Welcome to Plugging Into Your Kids from Direct Energy. In this series, we will share ways you can spend focused time with your children – specifically by unplugging from technology. We want to help your family make a conscious effort to connect with each other by avoiding electronic devices and enjoying some real-life interaction
Much of our modern lives can be found spent commuting to and from school, traveling on vacations, trips to soccer practice and dental check ups, or other moments that require waiting around.
It’s in these windows of time that parents often turn to their devices to entertain their kids, to ease their impending boredom, and to get from one moment to the next.
But a great opportunity lies here, one that can lead to a great conversation, an exchange to learn more about each other, or simply to have some silly fun playing a game. So much can be learned about our children through games and play, and we might even learn a thing or two about ourselves.
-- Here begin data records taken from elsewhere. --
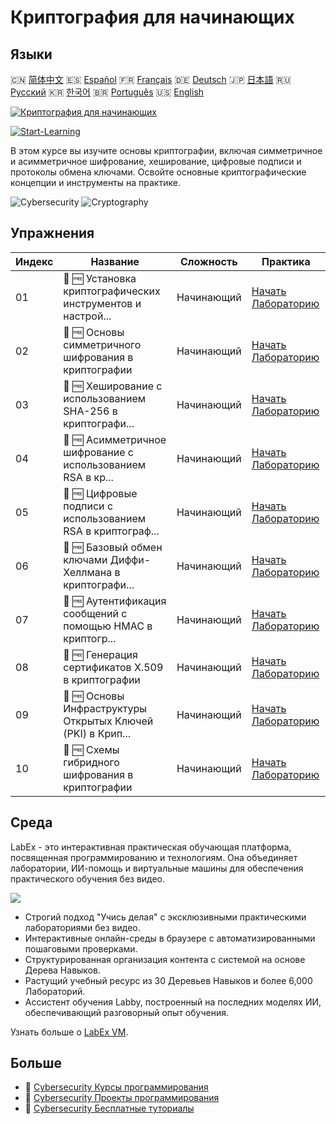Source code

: # Криптография для начинающих

## Языки

🇨🇳 [简体中文](README_zh.md) 🇪🇸 [Español](README_es.md) 🇫🇷 [Français](README_fr.md) 🇩🇪 [Deutsch](README_de.md) 🇯🇵 [日本語](README_ja.md) 🇷🇺 [Русский](README_ru.md) 🇰🇷 [한국어](README_ko.md) 🇧🇷 [Português](README_pt.md) 🇺🇸 [English](README.md) 

[![Криптография для начинающих](https://cover-creator.labex.io/cryptography-for-beginners.png?lang=ru)](https://labex.io/ru/courses/cryptography-for-beginners)

[![Start-Learning](https://img.shields.io/badge/Start-Learning-whitesmoke?style=for-the-badge)](https://labex.io/ru/courses/cryptography-for-beginners)

В этом курсе вы изучите основы криптографии, включая симметричное и асимметричное шифрование, хеширование, цифровые подписи и протоколы обмена ключами. Освойте основные криптографические концепции и инструменты на практике.

![Cybersecurity](https://img.shields.io/badge/Cybersecurity-whitesmoke?style=for-the-badge&logo=cybersecurity)
![Cryptography](https://img.shields.io/badge/Cryptography-whitesmoke?style=for-the-badge&logo=cryptography)


## Упражнения

|   Индекс | Название                                                    | Сложность   | Практика                                                                                                                                           |
|----------|-------------------------------------------------------------|-------------|----------------------------------------------------------------------------------------------------------------------------------------------------|
|       01 | 📖 🆓 Установка криптографических инструментов и настрой... | Начинающий  | <a target='_blank' href='https://labex.io/ru/tutorials/linux-installing-cryptography-tools-and-environment-setup-632723'>Начать Лабораторию</a>    |
|       02 | 📖 🆓 Основы симметричного шифрования в криптографии        | Начинающий  | <a target='_blank' href='https://labex.io/ru/tutorials/linux-symmetric-encryption-basics-in-cryptography-632724'>Начать Лабораторию</a>            |
|       03 | 📖 🆓 Хеширование с использованием SHA-256 в криптографи... | Начинающий  | <a target='_blank' href='https://labex.io/ru/tutorials/linux-hashing-with-sha-256-in-cryptography-632722'>Начать Лабораторию</a>                   |
|       04 | 📖 🆓 Асимметричное шифрование с использованием RSA в кр... | Начинающий  | <a target='_blank' href='https://labex.io/ru/tutorials/linux-asymmetric-encryption-with-rsa-in-cryptography-632719'>Начать Лабораторию</a>         |
|       05 | 📖 🆓 Цифровые подписи с использованием RSA в криптограф... | Начинающий  | <a target='_blank' href='https://labex.io/ru/tutorials/linux-digital-signatures-with-rsa-in-cryptography-632721'>Начать Лабораторию</a>            |
|       06 | 📖 🆓 Базовый обмен ключами Диффи-Хеллмана в криптографи... | Начинающий  | <a target='_blank' href='https://labex.io/ru/tutorials/linux-basic-key-exchange-with-diffie-hellman-in-cryptography-632720'>Начать Лабораторию</a> |
|       07 | 📖 🆓 Аутентификация сообщений с помощью HMAC в криптогр... | Начинающий  | <a target='_blank' href='https://labex.io/ru/tutorials/linux-message-authentication-with-hmac-in-cryptography-632760'>Начать Лабораторию</a>       |
|       08 | 📖 🆓 Генерация сертификатов X.509 в криптографии           | Начинающий  | <a target='_blank' href='https://labex.io/ru/tutorials/linux-generating-x-509-certificates-in-cryptography-632758'>Начать Лабораторию</a>          |
|       09 | 📖 🆓 Основы Инфраструктуры Открытых Ключей (PKI) в Крип... | Начинающий  | <a target='_blank' href='https://labex.io/ru/tutorials/linux-basic-public-key-infrastructure-pki-in-cryptography-632757'>Начать Лабораторию</a>    |
|       10 | 📖 🆓 Схемы гибридного шифрования в криптографии            | Начинающий  | <a target='_blank' href='https://labex.io/ru/tutorials/linux-hybrid-encryption-schemes-in-cryptography-632759'>Начать Лабораторию</a>              |

## Среда

LabEx - это интерактивная практическая обучающая платформа, посвященная программированию и технологиям. Она объединяет лаборатории, ИИ-помощь и виртуальные машины для обеспечения практического обучения без видео.

![](https://tutorial-screenshot.getvm.io/images/vm-1725247253.png)

- Строгий подход "Учись делая" с эксклюзивными практическими лабораториями без видео.
- Интерактивные онлайн-среды в браузере с автоматизированными пошаговыми проверками.
- Структурированная организация контента с системой на основе Дерева Навыков.
- Растущий учебный ресурс из 30 Деревьев Навыков и более 6,000 Лабораторий.
- Ассистент обучения Labby, построенный на последних моделях ИИ, обеспечивающий разговорный опыт обучения.

Узнать больше о [LabEx VM](https://support.labex.io/using-labex/virtual-machine).

## Больше

- 🔗 [Cybersecurity Курсы программирования](https://github.com/labex-labs/awesome-programming-courses)
- 🔗 [Cybersecurity Проекты программирования](https://github.com/labex-labs/awesome-programming-projects)
- 🔗 [Cybersecurity Бесплатные туториалы](https://github.com/labex-labs/cybersecurity-free-tutorials)

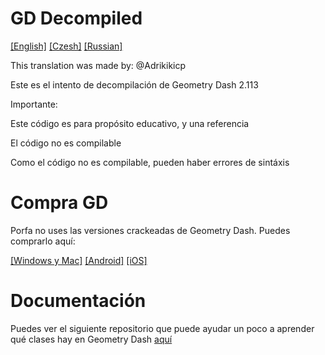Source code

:# GD Decompiled

[[English]](README-EN.md) [[Czesh]](README-CZ.md) [[Russian]](README-RU.md)

This translation was made by: @Adrikikicp

Este es el intento de decompilación de Geometry Dash 2.113

Importante:

Este código es para propósito educativo, y una referencia

El código no es compilable

Como el código no es compilable, pueden haber errores de sintáxis


# Compra GD

Porfa no uses las versiones crackeadas de Geometry Dash. Puedes comprarlo aquí:

[[Windows y Mac]](https://store.steampowered.com/app/322170/Geometry_Dash/)
[[Android]](https://play.google.com/store/apps/details?id=com.robtopx.geometryjump)
[[iOS]](https://apps.apple.com/us/app/geometry-dash/id625334537)



# Documentación

Puedes ver el siguiente repositorio que puede ayudar un poco a aprender qué clases hay en Geometry Dash 
[aquí](https://github.com/Wyliemaster/gd.docs)
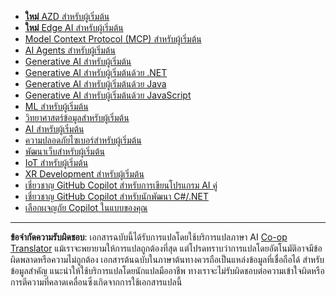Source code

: <!--
CO_OP_TRANSLATOR_METADATA:
{
  "original_hash": "1ca17f25db3762aab74c3543070fcfc0",
  "translation_date": "2025-10-22T12:37:44+00:00",
  "source_file": "src/co_op_translator/templates/other_courses.md",
  "language_code": "th"
}
-->
<!-- CO-OP TRANSLATOR OTHER COURSES START -->
- [**ใหม่** AZD สำหรับผู้เริ่มต้น](https://github.com/microsoft/AZD-for-beginners?WT.mc_id=academic-105485-koreyst)
- [**ใหม่** Edge AI สำหรับผู้เริ่มต้น](https://github.com/microsoft/edgeai-for-beginners?WT.mc_id=academic-105485-koreyst)
- [Model Context Protocol (MCP) สำหรับผู้เริ่มต้น](https://github.com/microsoft/mcp-for-beginners?WT.mc_id=academic-105485-koreyst)
- [AI Agents สำหรับผู้เริ่มต้น](https://github.com/microsoft/ai-agents-for-beginners?WT.mc_id=academic-105485-koreyst)
- [Generative AI สำหรับผู้เริ่มต้น](https://github.com/microsoft/generative-ai-for-beginners?WT.mc_id=academic-105485-koreyst)
- [Generative AI สำหรับผู้เริ่มต้นด้วย .NET](https://github.com/microsoft/Generative-AI-for-beginners-dotnet?WT.mc_id=academic-105485-koreyst)
- [Generative AI สำหรับผู้เริ่มต้นด้วย Java](https://github.com/microsoft/generative-ai-for-beginners-java?WT.mc_id=academic-105485-koreyst)
- [Generative AI สำหรับผู้เริ่มต้นด้วย JavaScript](https://github.com/microsoft/generative-ai-with-javascript?WT.mc_id=academic-105485-koreyst)
- [ML สำหรับผู้เริ่มต้น](https://akams/ml-beginners?WT.mc_id=academic-105485-koreyst)
- [วิทยาศาสตร์ข้อมูลสำหรับผู้เริ่มต้น](https://aka.ms/datascience-beginners?WT.mc_id=academic-105485-koreyst)
- [AI สำหรับผู้เริ่มต้น](https://aka.ms/ai-beginners?WT.mc_id=academic-105485-koreyst)
- [ความปลอดภัยไซเบอร์สำหรับผู้เริ่มต้น](https://github.com/microsoft/Security-101?WT.mc_id=academic-96948-sayoung)
- [พัฒนาเว็บสำหรับผู้เริ่มต้น](https://aka.ms/webdev-beginners?WT.mc_id=academic-105485-koreyst)
- [IoT สำหรับผู้เริ่มต้น](https://aka.ms/iot-beginners?WT.mc_id=academic-105485-koreyst)
- [XR Development สำหรับผู้เริ่มต้น](https://github.com/microsoft/xr-development-for-beginners?WT.mc_id=academic-105485-koreyst)
- [เชี่ยวชาญ GitHub Copilot สำหรับการเขียนโปรแกรม AI คู่](https://aka.ms/GitHubCopilotAI?WT.mc_id=academic-105485-koreyst)
- [เชี่ยวชาญ GitHub Copilot สำหรับนักพัฒนา C#/.NET](https://github.com/microsoft/mastering-github-copilot-for-dotnet-csharp-developers?WT.mc_id=academic-105485-koreyst)
- [เลือกผจญภัย Copilot ในแบบของคุณ](https://github.com/microsoft/CopilotAdventures?WT.mc_id=academic-105485-koreyst)
<!-- CO-OP TRANSLATOR OTHER COURSES END -->

---

**ข้อจำกัดความรับผิดชอบ**:
เอกสารฉบับนี้ได้รับการแปลโดยใช้บริการแปลภาษา AI [Co-op Translator](https://github.com/Azure/co-op-translator) แม้เราจะพยายามให้การแปลถูกต้องที่สุด แต่โปรดทราบว่าการแปลโดยอัตโนมัติอาจมีข้อผิดพลาดหรือความไม่ถูกต้อง เอกสารต้นฉบับในภาษาต้นทางควรถือเป็นแหล่งข้อมูลที่เชื่อถือได้ สำหรับข้อมูลสำคัญ แนะนำให้ใช้บริการแปลโดยนักแปลมืออาชีพ ทางเราจะไม่รับผิดชอบต่อความเข้าใจผิดหรือการตีความที่คลาดเคลื่อนซึ่งเกิดจากการใช้เอกสารแปลนี้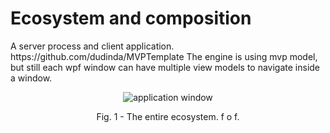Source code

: # Ecosystem and composition
<p>A server process and client application. https://github.com/dudinda/MVPTemplate The engine is using mvp model, but still each wpf window can have multiple view models to navigate inside a window.</p>
<p align="center">
    <img src="https://i.imgur.com/DFtCoIO.png" alt="application window">
     <p align="center">Fig. 1 - The entire ecosystem. f o f.</p>
</p>
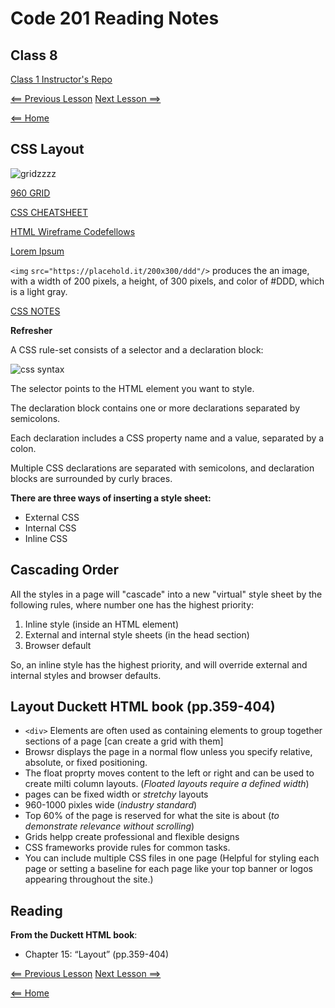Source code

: # Code 201 Reading Notes

## Class 8

[Class 1 Instructor's Repo](https://github.com/codefellows/seattle-201n21/tree/master/class-01)

[<== Previous Lesson](class-07.md) [Next Lesson ==>](class-09.md)

[<== Home](README.md) 

## CSS Layout

![gridzzzz](https://www.ecurtisdesigns.com/wp-content/uploads/2014/02/layouts.jpg)

[960 GRID](https://trungdq88.github.io/960-grid-generator/)

[CSS CHEATSHEET](https://overapi.com/css)

[HTML Wireframe Codefellows](https://codefellows.github.io/code-201-guide/curriculum/class-08/lab-a/)

[Lorem Ipsum](https://lipsum.com/)

`<img` `src="https://placehold.it/200x300/ddd"/>` produces the an image, with a width of 200 pixels, a height, of 300 pixels, and color of #DDD, which is a light gray.

[CSS NOTES](class-02.md)

**Refresher**

A CSS rule-set consists of a selector and a declaration block:

![css syntax](https://www.w3schools.com/css/selector.gif)

The selector points to the HTML element you want to style.

The declaration block contains one or more declarations separated by semicolons.

Each declaration includes a CSS property name and a value, separated by a colon.

Multiple CSS declarations are separated with semicolons, and declaration blocks are surrounded by curly braces.


**There are three ways of inserting a style sheet:**
+ External CSS
+ Internal CSS
+ Inline CSS

## Cascading Order

All the styles in a page will "cascade" into a new "virtual" style sheet by the following rules, where number one has the highest priority:

1. Inline style (inside an HTML element)
2. External and internal style sheets (in the head section)
3. Browser default

So, an inline style has the highest priority, and will override external and internal styles and browser defaults.

## Layout Duckett HTML book (pp.359-404)

+ `<div>` Elements are often used as containing elements to group together sections of a page [can create a grid with them]
+ Browsr displays the page in a normal flow unless you specify relative, absolute, or fixed positioning.
+ The float proprty moves content to the left or right and can be used to create milti column layouts. (*Floated layouts require a defined width*)
+ pages can be fixed width or *stretchy* layouts
+ 960-1000 pixles wide (*industry standard*)
+ Top 60% of the page is reserved for what the site is about (*to demonstrate relevance without scrolling*)
+ Grids helpp create professional and flexible designs
+ CSS frameworks provide rules for common tasks.
+ You can include multiple CSS files in one page (Helpful for styling each page or setting a baseline for each page like your top banner or logos appearing throughout the site.)

## Reading

**From the Duckett HTML book**:

+ Chapter 15: “Layout” (pp.359-404)

[<== Previous Lesson](class-07.md) [Next Lesson ==>](class-09.md)

[<== Home](README.md) 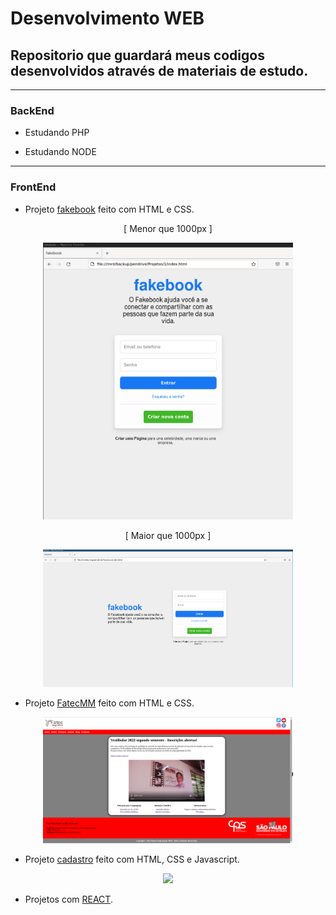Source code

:# Desenvolvimento WEB

## Repositorio que guardará meus codigos desenvolvidos através de materiais de estudo.
------
### BackEnd 

- Estudando PHP

- Estudando NODE

------


### FrontEnd 

- Projeto [fakebook](/frontEnd/fakebook/) feito com HTML e CSS.
<p align="center">[ Menor que 1000px ]</p>
<p align="center"><img src="/frontEnd/view/fakebook1.png" width="400"></p>
<p align="center">[ Maior que 1000px ]</p>
<p align="center"><img src="/frontEnd/view/fakebook2.png" width="400"></p>


- Projeto [FatecMM](/frontEnd/fatecmm/) feito com HTML e CSS.
<p align="center"><img src="/frontEnd/view/FatecMM.png" width="400"></p>


- Projeto [cadastro](/frontEnd/cadastro/) feito com HTML, CSS e Javascript.
<p align="center"><img src="/frontEnd/view/cadastro.pngg" width="400"></p>


- Projetos com [REACT](/frontEnd/studing/testeReact/).
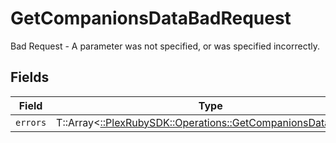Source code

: # GetCompanionsDataBadRequest

Bad Request - A parameter was not specified, or was specified incorrectly.


## Fields

| Field                                                                                                              | Type                                                                                                               | Required                                                                                                           | Description                                                                                                        |
| ------------------------------------------------------------------------------------------------------------------ | ------------------------------------------------------------------------------------------------------------------ | ------------------------------------------------------------------------------------------------------------------ | ------------------------------------------------------------------------------------------------------------------ |
| `errors`                                                                                                           | T::Array<[::PlexRubySDK::Operations::GetCompanionsDataErrors](../../models/operations/getcompanionsdataerrors.md)> | :heavy_minus_sign:                                                                                                 | N/A                                                                                                                |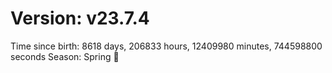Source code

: # Version: v23.7.4
Time since birth: 8618 days, 206833 hours, 12409980 minutes, 744598800 seconds
Season: Spring 🌸
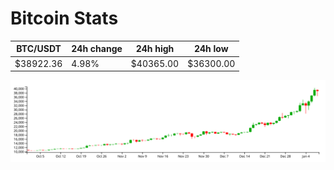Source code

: # Bitcoin Stats

BTC/USDT|24h change|24h high|24h low|
|---|---|---|---|
|$38922.36|4.98%|$40365.00|$36300.00|

<img src="./chart.svg">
These games don’t use iPads, smart phones, video game units, art supplies, or soccer balls, for that matter. All you need is a bit of imagination, and you’ll find a collaborative game or two to have a bit of fun without having to plug in. Here are our top ten favorites to pass the time.
1. Eye Spy
This is the oldest game in the book! Great for children who are learning to read, this is an easy game where you find something you spy beginning with a letter, and the other person has to guess what it is.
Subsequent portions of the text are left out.